Dass es heuer drei Bühnen anstelle von nur einer gibt, findet Grothe
Fluch und Segen zugleich. „Natürlich kompliziert das vieles bei der Planung. Aber die drei Gelände sind schön mit viel Grün, Höhenunterschieden und der Singold dazwischen. Das kommt uns entgegen.“
Egal, was Grothe in die Hände fällt - er weiß mit allem etwas anzufangen. „Ohne Holz- oder Sachspenden wäre das alles nicht möglich“, sagt er. „Uns macht es nicht nur Freude, mit der Ware zu arbeiten, die wir von Unterstützern bekommen. Wir nutzen auch Sachen, an die wir durch Zufall herankommen und die für andere Müll sind.“
Alte Styroporplatten, ein Haufen Papptonnen und von Zeit zu Zeit ein Ausflug zum Wertstoffhof. Die Philosophie des Dekoteams lautet: Mit möglichst wenig Neuware arbeiten, gesammelte Materialien aufpolieren, weiterentwickeln und verbessern. „Wenn wir mal etwas wegschmeißen, ist es am untersten Ende der Kette angelangt“, sagt Grothe. Eine Rolle spielt aber auch, dass dem Deko-Team nur etwa drei Prozent des gesamten Festivalbudgets zur Verfügung stehen.

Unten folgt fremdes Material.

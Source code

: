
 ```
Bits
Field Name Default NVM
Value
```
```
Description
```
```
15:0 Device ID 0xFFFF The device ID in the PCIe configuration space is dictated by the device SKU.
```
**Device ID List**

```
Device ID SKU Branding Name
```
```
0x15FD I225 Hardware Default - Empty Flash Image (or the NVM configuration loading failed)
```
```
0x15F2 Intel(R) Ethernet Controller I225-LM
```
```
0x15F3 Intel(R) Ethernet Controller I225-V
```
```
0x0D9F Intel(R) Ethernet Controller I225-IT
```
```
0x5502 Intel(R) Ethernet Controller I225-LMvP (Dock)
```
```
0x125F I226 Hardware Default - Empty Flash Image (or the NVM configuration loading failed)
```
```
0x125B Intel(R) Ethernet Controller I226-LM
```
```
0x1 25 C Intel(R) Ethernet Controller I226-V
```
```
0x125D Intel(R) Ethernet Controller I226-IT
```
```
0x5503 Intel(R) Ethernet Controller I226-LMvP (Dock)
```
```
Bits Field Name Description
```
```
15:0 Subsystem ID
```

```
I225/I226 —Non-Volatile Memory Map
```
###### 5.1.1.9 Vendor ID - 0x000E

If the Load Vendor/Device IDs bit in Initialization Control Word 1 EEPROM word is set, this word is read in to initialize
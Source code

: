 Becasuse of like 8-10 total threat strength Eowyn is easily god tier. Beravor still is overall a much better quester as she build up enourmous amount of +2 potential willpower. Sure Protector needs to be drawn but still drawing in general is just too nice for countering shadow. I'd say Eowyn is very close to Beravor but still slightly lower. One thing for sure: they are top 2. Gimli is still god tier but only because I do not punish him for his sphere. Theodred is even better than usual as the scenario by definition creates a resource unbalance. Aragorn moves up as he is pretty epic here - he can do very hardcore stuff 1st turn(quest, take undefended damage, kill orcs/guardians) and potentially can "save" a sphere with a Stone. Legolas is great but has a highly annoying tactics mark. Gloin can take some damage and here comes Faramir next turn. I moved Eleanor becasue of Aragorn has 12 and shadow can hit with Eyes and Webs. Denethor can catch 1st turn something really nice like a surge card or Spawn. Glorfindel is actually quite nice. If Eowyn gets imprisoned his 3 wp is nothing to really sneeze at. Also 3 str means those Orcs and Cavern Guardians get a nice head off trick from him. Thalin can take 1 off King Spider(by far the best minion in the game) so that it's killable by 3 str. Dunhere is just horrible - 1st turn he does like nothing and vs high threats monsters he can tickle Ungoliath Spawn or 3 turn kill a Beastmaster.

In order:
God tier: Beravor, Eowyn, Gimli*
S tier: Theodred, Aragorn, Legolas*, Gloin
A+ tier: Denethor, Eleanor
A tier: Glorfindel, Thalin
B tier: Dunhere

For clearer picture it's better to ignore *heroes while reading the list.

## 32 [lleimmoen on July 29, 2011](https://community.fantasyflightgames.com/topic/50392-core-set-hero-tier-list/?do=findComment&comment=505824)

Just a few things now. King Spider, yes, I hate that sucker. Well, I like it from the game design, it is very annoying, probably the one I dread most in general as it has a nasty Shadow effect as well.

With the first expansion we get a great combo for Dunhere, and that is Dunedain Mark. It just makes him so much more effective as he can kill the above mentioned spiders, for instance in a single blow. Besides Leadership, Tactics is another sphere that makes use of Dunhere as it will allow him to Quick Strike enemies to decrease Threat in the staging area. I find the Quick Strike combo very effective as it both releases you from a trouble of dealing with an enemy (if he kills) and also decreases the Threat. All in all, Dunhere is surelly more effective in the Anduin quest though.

Welches Deko-Konzept ihm aus zehn Jahren Singoldsand-Historie besonders in Erinnerung geblieben ist, könne er nicht genau sagen. Da gab es 2018 zum Beispiel eine Bühne in Dschungelruinen-Optik samt Flammenwerfern. 2019 gab es drei kleine, aber volleingerichtete Läden, in denen sich die Besucherinnen und Besucher austoben durften - einer davon war ein Friseursalon. „Da kamen einige verunstaltet heraus“, erinnert sich Grothe.

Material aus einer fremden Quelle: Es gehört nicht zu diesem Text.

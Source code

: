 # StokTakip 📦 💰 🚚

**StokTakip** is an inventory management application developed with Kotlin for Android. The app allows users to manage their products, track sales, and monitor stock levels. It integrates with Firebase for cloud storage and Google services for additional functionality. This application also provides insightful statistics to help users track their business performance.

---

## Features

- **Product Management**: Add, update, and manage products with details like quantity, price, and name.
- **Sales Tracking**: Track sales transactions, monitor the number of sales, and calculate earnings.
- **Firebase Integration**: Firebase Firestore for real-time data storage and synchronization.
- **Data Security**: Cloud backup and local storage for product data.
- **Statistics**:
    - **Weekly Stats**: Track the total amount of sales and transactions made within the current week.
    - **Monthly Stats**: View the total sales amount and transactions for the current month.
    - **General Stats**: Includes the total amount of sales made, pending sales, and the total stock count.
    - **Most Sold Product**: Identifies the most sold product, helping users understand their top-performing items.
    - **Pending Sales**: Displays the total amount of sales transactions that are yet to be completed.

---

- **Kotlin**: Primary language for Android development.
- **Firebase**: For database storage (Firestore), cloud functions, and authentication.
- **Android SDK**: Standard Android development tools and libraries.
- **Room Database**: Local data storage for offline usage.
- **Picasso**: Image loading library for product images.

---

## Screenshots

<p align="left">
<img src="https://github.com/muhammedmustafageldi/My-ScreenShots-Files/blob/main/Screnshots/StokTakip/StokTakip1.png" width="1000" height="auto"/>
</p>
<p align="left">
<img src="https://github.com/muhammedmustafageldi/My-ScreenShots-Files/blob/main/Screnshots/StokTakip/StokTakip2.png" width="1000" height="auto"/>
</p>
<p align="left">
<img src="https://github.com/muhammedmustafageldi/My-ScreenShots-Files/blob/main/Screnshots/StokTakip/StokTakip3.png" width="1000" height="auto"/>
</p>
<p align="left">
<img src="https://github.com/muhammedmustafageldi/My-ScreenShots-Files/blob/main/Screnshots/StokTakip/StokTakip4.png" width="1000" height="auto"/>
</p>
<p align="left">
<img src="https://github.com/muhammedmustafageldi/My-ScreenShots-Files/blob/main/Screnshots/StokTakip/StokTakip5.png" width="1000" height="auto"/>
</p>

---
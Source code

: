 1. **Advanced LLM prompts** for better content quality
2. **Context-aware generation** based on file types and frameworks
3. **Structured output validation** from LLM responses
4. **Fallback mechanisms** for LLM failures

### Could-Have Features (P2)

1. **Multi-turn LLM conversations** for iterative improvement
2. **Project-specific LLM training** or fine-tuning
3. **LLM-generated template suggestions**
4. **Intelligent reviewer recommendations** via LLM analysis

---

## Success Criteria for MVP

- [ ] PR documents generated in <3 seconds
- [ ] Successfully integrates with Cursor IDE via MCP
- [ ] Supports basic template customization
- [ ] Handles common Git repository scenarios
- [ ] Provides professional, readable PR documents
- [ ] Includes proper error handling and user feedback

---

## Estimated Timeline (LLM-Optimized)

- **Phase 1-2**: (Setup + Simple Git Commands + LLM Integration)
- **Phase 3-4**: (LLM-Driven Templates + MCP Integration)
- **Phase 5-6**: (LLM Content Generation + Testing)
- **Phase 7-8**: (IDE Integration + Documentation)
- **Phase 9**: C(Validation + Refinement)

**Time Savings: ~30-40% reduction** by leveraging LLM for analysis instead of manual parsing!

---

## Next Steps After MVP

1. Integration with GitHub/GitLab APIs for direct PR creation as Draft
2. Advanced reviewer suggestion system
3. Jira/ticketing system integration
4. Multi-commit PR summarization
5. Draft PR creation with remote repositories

Momentan werkeln Grothe und sein Team an digitalen Gestaltungsmöglichkeiten für die Zukunft. Schon bei den vergangenen Festivals gab es alte, verkabelte Telefone auf dem Gelände, mit denen Gäste untereinander telefonieren konnten. Dieses Jahr sollen sie über ein WLAN-Netzwerk miteinander verbunden werden. Das soll dann auch künftig für spielerische Video- und Datenübertragungen genutzt werden. Auf dem Werkstatthof warten außerdem bunt bemalte Holzboxen auf ihren Einsatz. Der ToilettenGeysir ist heuer übrigens auch wieder mit dabei.